━━ Material for the task ━━

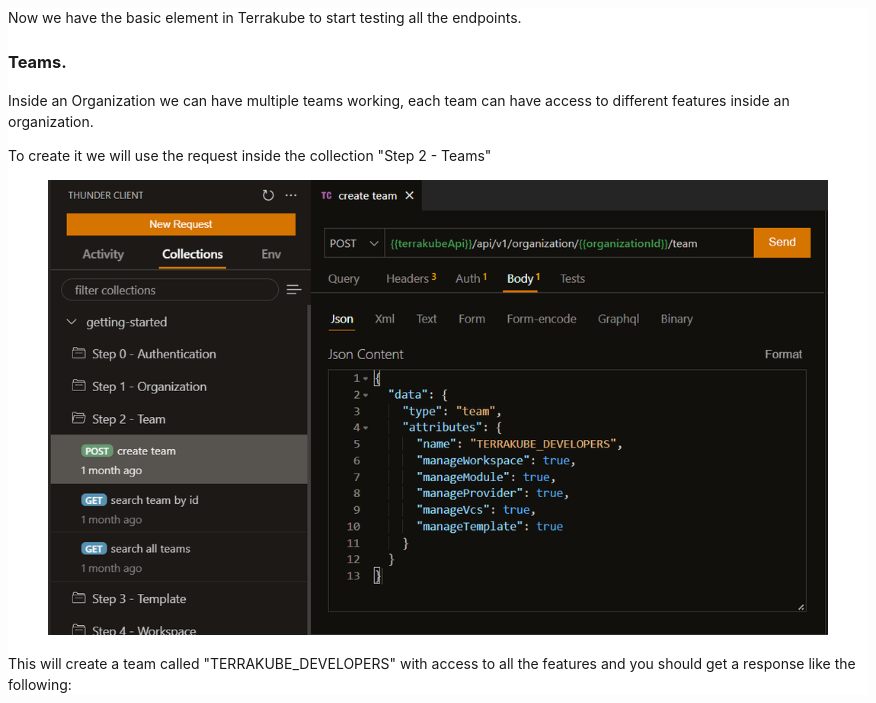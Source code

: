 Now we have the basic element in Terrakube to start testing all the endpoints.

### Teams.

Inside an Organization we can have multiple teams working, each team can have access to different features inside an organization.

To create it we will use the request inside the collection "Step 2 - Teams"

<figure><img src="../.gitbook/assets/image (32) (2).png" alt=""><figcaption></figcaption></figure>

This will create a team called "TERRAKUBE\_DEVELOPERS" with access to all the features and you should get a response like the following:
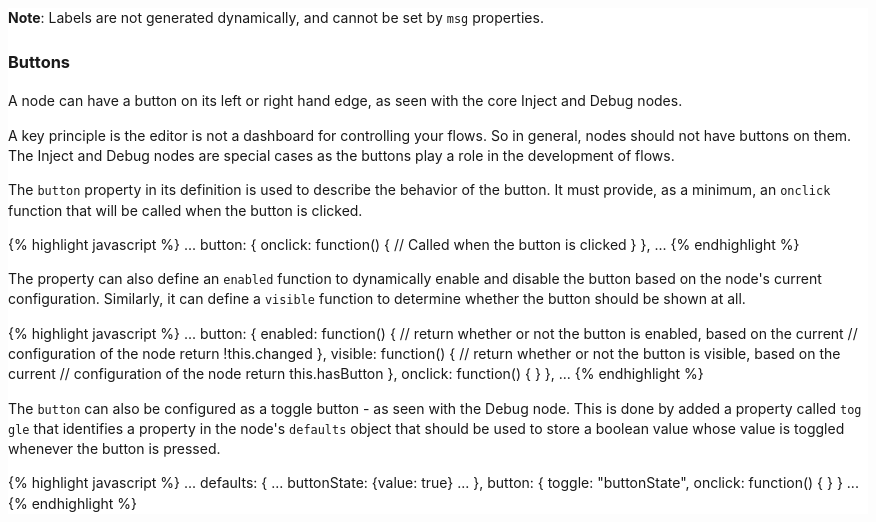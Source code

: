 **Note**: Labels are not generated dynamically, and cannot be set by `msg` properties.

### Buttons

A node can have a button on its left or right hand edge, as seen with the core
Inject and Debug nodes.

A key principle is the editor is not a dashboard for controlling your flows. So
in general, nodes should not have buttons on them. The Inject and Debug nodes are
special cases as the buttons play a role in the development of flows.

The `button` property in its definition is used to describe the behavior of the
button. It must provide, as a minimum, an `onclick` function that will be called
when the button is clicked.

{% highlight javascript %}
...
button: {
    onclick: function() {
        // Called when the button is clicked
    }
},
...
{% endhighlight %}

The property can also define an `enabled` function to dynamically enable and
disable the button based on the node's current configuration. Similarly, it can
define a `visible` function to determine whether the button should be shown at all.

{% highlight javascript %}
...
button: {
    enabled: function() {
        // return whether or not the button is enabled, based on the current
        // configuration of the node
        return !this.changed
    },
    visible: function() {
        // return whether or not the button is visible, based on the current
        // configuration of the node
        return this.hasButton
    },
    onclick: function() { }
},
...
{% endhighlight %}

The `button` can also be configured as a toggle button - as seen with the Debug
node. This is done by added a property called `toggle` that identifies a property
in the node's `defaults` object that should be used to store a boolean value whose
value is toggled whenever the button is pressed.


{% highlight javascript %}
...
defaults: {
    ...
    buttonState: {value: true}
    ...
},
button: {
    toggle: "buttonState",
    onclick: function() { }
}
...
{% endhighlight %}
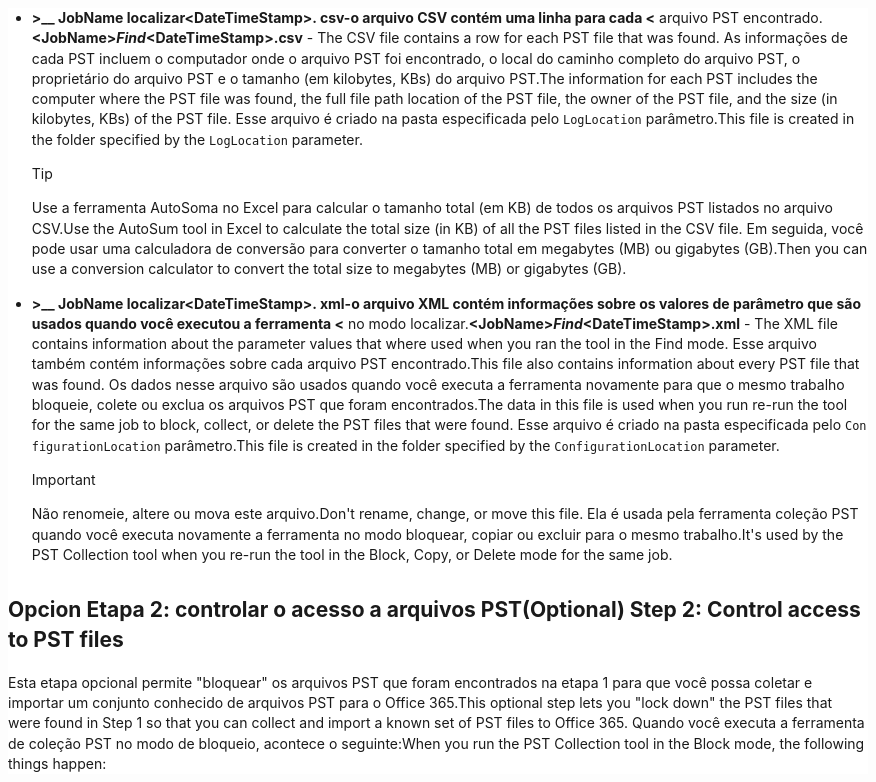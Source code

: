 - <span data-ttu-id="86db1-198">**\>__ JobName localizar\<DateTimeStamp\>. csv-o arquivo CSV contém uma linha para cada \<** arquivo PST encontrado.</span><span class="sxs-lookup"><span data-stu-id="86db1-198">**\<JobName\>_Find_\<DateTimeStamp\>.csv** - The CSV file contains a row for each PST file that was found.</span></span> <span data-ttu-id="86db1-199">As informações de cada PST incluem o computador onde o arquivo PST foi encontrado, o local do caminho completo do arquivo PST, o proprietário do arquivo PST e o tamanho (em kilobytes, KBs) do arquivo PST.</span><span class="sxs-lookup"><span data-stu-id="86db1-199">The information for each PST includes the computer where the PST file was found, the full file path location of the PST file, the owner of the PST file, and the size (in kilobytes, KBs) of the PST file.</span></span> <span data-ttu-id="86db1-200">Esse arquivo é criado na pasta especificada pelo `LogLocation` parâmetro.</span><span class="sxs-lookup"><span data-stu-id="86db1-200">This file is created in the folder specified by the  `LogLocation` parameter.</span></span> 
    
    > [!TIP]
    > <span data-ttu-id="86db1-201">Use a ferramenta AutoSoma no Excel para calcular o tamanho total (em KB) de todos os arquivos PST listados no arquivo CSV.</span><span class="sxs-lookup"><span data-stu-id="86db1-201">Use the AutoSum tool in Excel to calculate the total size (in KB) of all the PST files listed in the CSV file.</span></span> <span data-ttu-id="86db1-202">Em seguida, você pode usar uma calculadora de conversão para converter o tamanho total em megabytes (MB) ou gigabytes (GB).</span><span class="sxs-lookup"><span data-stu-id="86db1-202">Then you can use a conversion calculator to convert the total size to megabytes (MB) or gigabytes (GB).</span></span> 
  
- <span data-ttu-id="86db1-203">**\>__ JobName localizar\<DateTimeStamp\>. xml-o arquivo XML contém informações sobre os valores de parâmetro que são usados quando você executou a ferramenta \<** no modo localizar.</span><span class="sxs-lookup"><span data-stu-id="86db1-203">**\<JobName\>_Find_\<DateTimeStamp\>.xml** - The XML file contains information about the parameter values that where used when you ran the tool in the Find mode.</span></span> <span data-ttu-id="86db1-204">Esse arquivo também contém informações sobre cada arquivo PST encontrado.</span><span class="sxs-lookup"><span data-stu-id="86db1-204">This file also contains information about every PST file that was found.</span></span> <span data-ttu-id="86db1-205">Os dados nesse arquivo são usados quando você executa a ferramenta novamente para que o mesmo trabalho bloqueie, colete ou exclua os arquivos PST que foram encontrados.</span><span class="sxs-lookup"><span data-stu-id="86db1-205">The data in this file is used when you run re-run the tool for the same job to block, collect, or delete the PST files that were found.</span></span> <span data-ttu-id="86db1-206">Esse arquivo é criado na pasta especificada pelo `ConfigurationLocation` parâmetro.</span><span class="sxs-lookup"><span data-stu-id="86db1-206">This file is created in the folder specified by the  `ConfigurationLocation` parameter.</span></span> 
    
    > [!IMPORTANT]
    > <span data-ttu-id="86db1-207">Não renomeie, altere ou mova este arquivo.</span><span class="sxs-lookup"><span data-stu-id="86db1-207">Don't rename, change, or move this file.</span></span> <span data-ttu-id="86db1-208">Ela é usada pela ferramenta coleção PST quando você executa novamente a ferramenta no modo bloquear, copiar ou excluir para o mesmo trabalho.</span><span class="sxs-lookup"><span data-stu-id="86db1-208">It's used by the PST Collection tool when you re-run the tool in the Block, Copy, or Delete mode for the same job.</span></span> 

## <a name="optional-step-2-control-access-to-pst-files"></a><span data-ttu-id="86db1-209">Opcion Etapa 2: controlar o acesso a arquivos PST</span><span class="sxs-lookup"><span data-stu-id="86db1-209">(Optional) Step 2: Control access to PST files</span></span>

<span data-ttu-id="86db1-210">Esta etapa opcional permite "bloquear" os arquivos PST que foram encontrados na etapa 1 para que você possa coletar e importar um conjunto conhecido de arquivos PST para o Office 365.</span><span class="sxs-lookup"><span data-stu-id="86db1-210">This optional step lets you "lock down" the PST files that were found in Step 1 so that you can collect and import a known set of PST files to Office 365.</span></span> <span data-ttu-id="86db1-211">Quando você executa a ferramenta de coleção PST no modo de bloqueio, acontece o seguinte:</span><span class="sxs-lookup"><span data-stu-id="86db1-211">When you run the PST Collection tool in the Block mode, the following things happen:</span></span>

━━━

* What the task asks
Please go through the entries and show every line with the word "function".

* Task response
button. It must provide, as a minimum, an `onclick` function that will be called
    onclick: function() {
The property can also define an `enabled` function to dynamically enable and
define a `visible` function to determine whether the button should be shown at all.
    enabled: function() {
    visible: function() {
    onclick: function() { }
    onclick: function() { }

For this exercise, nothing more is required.